I recently found where a distant matriarch was born to one Thomas Carter in 1725 and the record does not give the mother's name just refers to her as 'bastard'.
I see you have had access to the Skelton Poor Book and give details of those for 1722.
Is it possible you are able to access 1725 to find out where my Dinah Carter, daughter of Thomas Carter fits?
I see also references to a William Flintaf receiving charity of 2 shillings and one pound.
While I do not think he is the William Flintoffe of Great Ayton who married Dinah Carter about five weeks before giving birth to my 4Xgreat grandfather Francis Flintoff, it could fill in a bit of history anyway if you can discover anything of him.
I am happy to pay for any information you can find on this family.
As a local historian I know what it takes to do searches.
I wish other villages had histories even half as comprehensive.
And I realize this is an on-going project.
Well done.


The Skelton Poor Book of 1722, to which Catherine refers, was unfortunately just a loose page that Dorothy "Dot" Harris found in the Skelton Parish Registers, when she was transcribing them in 1984. [see page 57]
Dot, who has contributed much to this website, had said in the past that she would not mind undertaking research for the odd enquiry, so I put Catherine in touch with her.
It transpires that Catherine's 5x Great Grandmother, Dinah Carter, was in fact born in Skelton Parish, at nearby Upleatham.
She was a widow, formerly Easton, and married William Flintoffe of Great Ayton.
If anyone reading this has any of the above mentioned in their ancestry, please let me know and I will inform Catherine.

David Taylor on behalf of The Great Ayton History Society has recently been sharing information on the lads from that village who died in the First War for my website on our local 4th Yorks Battalion.
He has also kindly given me the following URL for anyone interested in the Censuses and Parish Registers of their village -
Click here.



WHERE IN SKELTON WERE THE RICHARDSON'S HOUSE AND FARM -
THAT JOHN WHARTON M.P. OF SKELTON CASTLE CONTRACTED TO BUY, BUT COULD NOT AFFORD ?

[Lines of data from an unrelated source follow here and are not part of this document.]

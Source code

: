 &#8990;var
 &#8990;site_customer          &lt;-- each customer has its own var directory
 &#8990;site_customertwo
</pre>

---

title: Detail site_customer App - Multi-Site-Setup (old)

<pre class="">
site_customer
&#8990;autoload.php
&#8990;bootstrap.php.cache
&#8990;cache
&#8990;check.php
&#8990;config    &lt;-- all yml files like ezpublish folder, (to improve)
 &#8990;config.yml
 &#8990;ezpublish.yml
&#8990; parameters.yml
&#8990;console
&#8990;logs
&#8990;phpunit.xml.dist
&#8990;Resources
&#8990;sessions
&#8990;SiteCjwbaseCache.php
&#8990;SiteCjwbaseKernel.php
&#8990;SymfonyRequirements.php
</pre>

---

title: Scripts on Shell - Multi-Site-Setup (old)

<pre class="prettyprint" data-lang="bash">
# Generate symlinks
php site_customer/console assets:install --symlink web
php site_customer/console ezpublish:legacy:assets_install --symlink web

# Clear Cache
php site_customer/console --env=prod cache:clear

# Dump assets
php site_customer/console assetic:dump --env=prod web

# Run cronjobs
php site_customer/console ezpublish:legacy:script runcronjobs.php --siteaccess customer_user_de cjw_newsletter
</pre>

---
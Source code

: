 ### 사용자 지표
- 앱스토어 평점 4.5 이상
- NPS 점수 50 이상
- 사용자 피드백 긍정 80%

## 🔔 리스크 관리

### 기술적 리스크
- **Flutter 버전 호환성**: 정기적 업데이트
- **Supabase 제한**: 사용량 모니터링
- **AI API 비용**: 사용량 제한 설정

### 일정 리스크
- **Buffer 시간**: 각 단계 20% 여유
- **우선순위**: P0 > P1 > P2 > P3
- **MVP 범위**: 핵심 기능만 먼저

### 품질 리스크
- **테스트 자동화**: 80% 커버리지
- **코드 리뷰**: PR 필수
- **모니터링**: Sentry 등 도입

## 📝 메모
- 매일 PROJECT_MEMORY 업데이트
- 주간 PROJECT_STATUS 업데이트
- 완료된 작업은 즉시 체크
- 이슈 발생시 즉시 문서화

The following email was received from Jeanne Renshaw of Winchester, Hants on 29th June 2016.

I have been looking at the fabulous website 'Skelton-in -Cleveland History'.
My 4thx Great Grandfather was John Richardson.
He lived at Kilton Thorpe and married Jane Duck in 1738 in Skelton.
They had a son Daniel Richardson, who was baptised in Brotton in 1747.
Daniel sometime between 1796-1804 moved to farm at Lund Cote (now Lund Court Farm), Nawton in Kirkdale.
He died at Lund Cote 6 Nov 1813.
His will was proved in York on 20 July 1814 and went to Chancery 30 Dec 1817.
He entered into an agreement in 1811 to sell John Wharton of Skelton Castle in 1811, 57 acres and a farm house.
There seems to have been some a problem with the sale, as it never seemed to go ahead in his life time.
Do you have any knowledge of the Richardson's owning land in Skelton, or John Wharton's estate business please ?
Any help would be appreciated.

The Will of Daniel Richardson [1745 to 1813] begins by leaving to his immediate family all of his property and possessions in Nawton, a small village between Helmsley and Kirbymoorside, N Yorks, about 30 miles from Skelton in Cleveland.
It then continues -

"Also I further give and devise unto my said son Daniel Richardson, his heirs and assigns forever all my messuage and garth and also all that my Close or parcel of ground situated at Skelton in Cleveland in the said county of York.

Whereas, I did sometime ago agree with John Wharton of Skelton Castle, in the said County of York Esquire, for the sale to him of all that my messuage or dwelling house, farm, closes or parcels of ground, and also all that parcel of ground covered with wood containing altogether fifty seven aces, three rods and eleven perches be the same more or less situate lying and be in the township precincts for territories of Skelton in Cleveland in the said county of York and now in the occupation of John Hold as tenant or farmer thereof with all the appurtenances thereunto belonging at or for the price or sum of £3,875.
And by an agreement entered into with the said John Wharton, bearing date the 21st October 1811, I did agree to grant, sell, release convey and assure unto the said John Wharton his heirs and assigns or to whom he or they should appoint.
All the same premises on or before the 13th May 1812, upon payment etc etc."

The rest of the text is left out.